In rich societies, poorer people have shorter lives and suffer more from almost every social problem. Likewise, large inequalities of income are often regarded as divisive and corrosive. Now, in a groundbreaking book, UK-based researchers go beyond either of these ideas to demonstrate that more unequal societies are bad for almost everyone within them — the well-off as well as the poor. The authors forcefully demonstrate that nearly every modern social and environmental problem — ill-health, lack of community, life, violence, drugs, obesity, mental illness, long working hours, big prison populations — is more likely to occur in a less equal society, and adversely affects all of those within it.
The remarkable data the book presents and the measures it uses are like a spirit level which we can hold up to compare the conditions of different societies. It reveals that if Britain became as equal as the average for the four most equal of the rich countries (Japan, Norway, Sweden and Finland), levels of trust might be expected to increase by two-thirds, homicide rates could fall by 75 per cent, everyone could get the equivalent of almost seven weeks extra holiday a year, and governments could be closing prisons all over the country.

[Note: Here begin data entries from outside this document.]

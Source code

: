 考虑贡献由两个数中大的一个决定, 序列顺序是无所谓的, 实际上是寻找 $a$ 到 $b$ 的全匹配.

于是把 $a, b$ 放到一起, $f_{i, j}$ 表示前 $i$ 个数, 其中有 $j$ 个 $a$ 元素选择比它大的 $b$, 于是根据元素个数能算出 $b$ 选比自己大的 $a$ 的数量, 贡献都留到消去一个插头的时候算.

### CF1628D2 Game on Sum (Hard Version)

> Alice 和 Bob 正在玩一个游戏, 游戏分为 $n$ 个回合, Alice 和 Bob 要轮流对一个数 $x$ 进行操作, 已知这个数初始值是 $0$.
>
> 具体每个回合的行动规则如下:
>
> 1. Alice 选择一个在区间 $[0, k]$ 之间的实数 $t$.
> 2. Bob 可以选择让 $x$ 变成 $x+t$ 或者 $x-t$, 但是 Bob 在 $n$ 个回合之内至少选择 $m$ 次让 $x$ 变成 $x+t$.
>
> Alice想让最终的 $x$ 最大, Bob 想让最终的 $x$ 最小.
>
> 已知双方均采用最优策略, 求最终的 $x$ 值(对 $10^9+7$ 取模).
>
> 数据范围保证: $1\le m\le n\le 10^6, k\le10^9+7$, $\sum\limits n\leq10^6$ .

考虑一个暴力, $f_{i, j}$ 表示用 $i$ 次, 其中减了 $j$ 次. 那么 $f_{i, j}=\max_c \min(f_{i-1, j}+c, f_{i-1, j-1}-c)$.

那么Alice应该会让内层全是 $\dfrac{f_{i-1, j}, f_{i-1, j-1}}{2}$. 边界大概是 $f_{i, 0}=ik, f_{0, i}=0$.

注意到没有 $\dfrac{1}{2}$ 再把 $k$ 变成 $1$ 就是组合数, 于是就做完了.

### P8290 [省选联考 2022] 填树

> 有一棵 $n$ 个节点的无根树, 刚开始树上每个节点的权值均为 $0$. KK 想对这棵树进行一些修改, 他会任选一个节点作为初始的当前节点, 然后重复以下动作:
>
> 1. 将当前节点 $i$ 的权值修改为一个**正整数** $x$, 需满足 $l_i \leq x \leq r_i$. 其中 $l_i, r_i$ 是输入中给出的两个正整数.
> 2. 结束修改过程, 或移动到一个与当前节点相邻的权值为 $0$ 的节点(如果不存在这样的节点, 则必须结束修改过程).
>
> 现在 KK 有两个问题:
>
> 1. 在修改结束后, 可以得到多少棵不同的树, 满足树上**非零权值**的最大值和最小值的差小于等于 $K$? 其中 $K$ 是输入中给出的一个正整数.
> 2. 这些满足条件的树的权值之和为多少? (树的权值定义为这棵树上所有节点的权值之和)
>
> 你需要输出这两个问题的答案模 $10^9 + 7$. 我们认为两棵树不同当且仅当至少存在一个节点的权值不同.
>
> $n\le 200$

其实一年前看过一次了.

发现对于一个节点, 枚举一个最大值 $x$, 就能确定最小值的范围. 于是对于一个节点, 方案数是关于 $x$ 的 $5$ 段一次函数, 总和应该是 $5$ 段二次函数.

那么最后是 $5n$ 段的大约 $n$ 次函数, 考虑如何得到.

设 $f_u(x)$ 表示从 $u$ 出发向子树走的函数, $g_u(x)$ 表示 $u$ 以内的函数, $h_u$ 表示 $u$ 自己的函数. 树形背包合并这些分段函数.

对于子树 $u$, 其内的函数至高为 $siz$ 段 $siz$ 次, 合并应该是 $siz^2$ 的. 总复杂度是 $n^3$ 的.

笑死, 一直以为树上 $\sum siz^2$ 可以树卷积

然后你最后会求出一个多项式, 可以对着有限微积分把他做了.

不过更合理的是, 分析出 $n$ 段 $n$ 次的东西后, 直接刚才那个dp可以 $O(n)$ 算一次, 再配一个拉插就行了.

The Spirit Level: Why More Equal Societies Almost Always Do Better, shows us how, after a point, additional income buys less and less additional health, happiness and wellbeing. The issue is now community and how we relate to each other. This important book explains how it is now possible to piece together a new, compelling and coherent picture of how we can release societies from the grip of pervasive and schismatic dysfunctional behaviour, a picture which will revitalise politics and provide a new way of thinking about how we organise human communities. It is a major new approach to how we can improve the real quality of life, not just for the poor, but for everyone.
The authors of the book are Richard Wilkinson and Kate Pickett.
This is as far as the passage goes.